Repeat only the stretch of lines below that runs from the line with "(1) $\Phi$ contains $0$." through the line with "Case $r' + 1 = m$.", unaltered.

─── DATASET CONTENT ───

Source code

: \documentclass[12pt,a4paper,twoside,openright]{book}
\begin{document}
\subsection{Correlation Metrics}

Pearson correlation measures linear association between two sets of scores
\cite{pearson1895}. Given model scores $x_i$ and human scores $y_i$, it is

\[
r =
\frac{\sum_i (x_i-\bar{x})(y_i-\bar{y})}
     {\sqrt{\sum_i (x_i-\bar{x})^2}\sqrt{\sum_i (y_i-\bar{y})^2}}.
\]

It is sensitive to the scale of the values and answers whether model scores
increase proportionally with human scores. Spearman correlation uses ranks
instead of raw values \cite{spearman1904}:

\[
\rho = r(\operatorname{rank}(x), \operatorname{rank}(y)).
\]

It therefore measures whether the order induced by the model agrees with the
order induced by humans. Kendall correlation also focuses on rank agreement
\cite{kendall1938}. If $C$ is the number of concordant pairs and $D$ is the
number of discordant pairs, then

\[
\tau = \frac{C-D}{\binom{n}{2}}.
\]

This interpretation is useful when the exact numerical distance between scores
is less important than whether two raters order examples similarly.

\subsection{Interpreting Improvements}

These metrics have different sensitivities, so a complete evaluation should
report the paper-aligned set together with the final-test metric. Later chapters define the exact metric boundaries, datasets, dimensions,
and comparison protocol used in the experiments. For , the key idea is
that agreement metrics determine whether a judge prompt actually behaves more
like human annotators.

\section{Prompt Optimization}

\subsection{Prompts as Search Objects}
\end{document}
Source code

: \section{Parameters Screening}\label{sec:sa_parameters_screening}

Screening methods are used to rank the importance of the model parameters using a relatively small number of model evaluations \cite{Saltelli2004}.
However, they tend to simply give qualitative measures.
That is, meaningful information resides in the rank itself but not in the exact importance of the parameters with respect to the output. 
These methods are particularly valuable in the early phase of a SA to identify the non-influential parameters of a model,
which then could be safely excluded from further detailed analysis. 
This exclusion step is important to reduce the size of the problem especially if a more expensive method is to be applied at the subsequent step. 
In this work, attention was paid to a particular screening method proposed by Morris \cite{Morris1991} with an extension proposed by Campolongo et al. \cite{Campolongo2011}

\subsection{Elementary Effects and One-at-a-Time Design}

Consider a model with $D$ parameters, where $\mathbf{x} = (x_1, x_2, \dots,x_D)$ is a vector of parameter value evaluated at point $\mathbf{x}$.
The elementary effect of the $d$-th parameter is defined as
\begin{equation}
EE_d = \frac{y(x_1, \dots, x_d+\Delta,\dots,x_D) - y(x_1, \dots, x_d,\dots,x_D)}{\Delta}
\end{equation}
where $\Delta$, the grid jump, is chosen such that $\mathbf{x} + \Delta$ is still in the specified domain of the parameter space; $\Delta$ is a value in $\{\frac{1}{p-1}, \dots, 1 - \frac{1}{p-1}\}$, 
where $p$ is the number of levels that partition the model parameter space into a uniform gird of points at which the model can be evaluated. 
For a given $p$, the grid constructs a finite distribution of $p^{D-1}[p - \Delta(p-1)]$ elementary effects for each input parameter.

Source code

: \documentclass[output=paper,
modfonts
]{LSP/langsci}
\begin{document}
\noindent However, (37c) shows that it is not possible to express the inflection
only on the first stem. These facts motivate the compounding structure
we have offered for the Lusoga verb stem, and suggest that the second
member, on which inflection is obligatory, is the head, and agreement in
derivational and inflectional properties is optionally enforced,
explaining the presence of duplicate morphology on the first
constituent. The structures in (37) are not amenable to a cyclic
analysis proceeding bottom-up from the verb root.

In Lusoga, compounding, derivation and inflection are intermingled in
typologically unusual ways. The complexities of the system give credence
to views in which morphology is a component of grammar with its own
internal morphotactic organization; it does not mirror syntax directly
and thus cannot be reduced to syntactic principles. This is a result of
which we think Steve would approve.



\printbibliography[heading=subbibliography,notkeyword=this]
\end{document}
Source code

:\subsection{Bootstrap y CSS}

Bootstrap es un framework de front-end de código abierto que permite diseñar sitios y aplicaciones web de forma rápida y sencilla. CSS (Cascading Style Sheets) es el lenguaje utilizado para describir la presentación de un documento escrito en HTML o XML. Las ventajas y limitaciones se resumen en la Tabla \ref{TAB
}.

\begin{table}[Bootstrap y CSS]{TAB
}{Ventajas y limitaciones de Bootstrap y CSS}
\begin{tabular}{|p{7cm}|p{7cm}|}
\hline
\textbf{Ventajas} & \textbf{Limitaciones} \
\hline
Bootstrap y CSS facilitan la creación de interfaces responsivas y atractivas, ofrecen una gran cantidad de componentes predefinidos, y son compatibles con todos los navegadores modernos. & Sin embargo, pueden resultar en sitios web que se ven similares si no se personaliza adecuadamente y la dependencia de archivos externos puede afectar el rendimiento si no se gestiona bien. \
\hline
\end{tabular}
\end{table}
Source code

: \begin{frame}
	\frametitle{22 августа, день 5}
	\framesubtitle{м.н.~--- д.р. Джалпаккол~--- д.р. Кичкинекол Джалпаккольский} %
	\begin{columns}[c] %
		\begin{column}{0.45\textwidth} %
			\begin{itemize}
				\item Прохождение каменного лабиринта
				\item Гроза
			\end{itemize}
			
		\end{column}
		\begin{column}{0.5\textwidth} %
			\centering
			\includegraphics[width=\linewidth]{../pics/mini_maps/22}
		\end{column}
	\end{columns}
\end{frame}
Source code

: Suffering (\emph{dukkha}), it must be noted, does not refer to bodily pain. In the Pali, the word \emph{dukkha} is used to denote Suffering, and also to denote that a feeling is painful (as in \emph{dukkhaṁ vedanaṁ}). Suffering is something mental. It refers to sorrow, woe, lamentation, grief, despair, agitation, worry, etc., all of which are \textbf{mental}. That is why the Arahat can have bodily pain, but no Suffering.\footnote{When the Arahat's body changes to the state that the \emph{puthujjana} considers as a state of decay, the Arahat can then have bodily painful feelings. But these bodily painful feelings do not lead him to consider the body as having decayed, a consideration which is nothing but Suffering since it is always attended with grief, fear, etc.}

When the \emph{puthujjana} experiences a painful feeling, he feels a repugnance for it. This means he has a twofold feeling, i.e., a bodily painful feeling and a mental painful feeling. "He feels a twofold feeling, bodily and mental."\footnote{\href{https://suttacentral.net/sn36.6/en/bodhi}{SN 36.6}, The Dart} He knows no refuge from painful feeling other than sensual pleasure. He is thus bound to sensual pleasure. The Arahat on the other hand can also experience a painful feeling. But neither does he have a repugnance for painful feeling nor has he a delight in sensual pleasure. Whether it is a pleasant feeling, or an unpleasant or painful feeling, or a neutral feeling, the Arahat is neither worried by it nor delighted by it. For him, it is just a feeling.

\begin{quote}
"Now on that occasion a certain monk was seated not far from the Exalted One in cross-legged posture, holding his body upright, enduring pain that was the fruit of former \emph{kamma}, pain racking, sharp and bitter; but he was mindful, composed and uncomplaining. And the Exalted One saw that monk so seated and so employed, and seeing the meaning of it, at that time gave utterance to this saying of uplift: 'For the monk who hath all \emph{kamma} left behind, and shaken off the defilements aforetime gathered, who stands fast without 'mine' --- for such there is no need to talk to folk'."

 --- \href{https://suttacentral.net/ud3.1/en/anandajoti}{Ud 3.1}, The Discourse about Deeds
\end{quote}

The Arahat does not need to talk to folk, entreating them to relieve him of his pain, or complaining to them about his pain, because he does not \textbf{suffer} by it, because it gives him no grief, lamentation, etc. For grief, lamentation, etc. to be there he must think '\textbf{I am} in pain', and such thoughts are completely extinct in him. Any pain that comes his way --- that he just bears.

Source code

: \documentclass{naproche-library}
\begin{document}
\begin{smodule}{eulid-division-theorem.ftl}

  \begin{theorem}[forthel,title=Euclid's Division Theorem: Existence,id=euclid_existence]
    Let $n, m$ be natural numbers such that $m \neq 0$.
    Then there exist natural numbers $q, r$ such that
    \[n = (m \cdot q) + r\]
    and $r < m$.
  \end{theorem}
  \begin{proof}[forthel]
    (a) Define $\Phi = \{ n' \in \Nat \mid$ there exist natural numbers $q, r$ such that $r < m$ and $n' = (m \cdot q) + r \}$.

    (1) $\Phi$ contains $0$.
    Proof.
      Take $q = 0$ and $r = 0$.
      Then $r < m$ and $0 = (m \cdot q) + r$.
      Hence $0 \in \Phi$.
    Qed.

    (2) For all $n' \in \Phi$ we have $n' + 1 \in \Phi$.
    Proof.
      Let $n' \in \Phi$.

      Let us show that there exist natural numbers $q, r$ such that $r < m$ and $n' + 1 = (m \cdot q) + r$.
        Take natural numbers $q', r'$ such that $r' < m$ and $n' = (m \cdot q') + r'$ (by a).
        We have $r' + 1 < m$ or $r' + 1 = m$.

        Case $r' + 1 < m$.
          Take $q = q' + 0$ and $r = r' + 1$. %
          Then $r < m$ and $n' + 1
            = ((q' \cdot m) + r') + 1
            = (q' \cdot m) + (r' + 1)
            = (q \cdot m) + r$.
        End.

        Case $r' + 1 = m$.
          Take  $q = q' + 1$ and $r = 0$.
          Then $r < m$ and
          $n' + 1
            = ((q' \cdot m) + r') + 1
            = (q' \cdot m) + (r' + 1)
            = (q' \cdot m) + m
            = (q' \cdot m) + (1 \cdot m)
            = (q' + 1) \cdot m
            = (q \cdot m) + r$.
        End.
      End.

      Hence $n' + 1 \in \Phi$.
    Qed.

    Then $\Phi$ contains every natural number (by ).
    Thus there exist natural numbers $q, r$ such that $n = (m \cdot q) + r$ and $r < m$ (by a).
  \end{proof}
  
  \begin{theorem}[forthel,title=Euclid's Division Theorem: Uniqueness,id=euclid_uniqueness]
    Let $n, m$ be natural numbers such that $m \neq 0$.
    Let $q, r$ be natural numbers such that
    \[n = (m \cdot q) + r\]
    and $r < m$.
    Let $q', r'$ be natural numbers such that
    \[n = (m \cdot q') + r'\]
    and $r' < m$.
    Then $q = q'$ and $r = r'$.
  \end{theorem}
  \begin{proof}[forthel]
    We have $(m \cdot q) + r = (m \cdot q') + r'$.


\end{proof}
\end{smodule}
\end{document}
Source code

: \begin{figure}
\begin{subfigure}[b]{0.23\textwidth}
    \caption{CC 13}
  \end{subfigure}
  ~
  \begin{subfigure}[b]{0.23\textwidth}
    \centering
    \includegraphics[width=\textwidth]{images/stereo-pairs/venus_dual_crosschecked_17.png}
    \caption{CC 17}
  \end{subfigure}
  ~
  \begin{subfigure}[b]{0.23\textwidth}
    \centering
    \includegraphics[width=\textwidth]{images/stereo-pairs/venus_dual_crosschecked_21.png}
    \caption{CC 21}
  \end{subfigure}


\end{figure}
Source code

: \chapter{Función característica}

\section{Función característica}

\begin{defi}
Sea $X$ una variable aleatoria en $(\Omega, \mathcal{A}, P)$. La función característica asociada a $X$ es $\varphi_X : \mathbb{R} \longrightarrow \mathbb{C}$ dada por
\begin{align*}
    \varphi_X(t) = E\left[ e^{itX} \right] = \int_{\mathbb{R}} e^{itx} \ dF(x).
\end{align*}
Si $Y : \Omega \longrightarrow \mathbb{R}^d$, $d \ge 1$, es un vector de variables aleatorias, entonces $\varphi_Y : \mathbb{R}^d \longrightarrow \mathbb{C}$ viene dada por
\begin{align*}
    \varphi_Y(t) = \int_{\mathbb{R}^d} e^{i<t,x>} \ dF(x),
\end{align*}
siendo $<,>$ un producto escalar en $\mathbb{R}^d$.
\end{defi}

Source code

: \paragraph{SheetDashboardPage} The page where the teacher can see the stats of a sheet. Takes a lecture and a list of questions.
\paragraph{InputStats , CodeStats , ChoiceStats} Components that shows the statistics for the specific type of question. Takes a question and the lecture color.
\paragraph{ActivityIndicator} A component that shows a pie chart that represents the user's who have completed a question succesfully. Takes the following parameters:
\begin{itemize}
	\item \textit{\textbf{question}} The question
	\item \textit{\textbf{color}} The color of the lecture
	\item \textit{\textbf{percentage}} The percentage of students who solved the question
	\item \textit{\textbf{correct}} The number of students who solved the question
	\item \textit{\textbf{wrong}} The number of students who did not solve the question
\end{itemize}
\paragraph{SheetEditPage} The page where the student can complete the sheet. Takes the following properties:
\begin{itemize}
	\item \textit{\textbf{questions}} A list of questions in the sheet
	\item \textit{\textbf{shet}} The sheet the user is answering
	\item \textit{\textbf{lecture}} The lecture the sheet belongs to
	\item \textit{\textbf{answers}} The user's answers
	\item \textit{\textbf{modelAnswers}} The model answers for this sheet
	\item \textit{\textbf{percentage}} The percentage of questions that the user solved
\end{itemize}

───

**TASK OUTPUT**
    (1) $\Phi$ contains $0$.
    Proof.
      Take $q = 0$ and $r = 0$.
      Then $r < m$ and $0 = (m \cdot q) + r$.
      Hence $0 \in \Phi$.
    Qed.

    (2) For all $n' \in \Phi$ we have $n' + 1 \in \Phi$.
    Proof.
      Let $n' \in \Phi$.

      Let us show that there exist natural numbers $q, r$ such that $r < m$ and $n' + 1 = (m \cdot q) + r$.
        Take natural numbers $q', r'$ such that $r' < m$ and $n' = (m \cdot q') + r'$ (by a).
        We have $r' + 1 < m$ or $r' + 1 = m$.

        Case $r' + 1 < m$.
          Take $q = q' + 0$ and $r = r' + 1$. %
          Then $r < m$ and $n' + 1
            = ((q' \cdot m) + r') + 1
            = (q' \cdot m) + (r' + 1)
            = (q \cdot m) + r$.
        End.

        Case $r' + 1 = m$.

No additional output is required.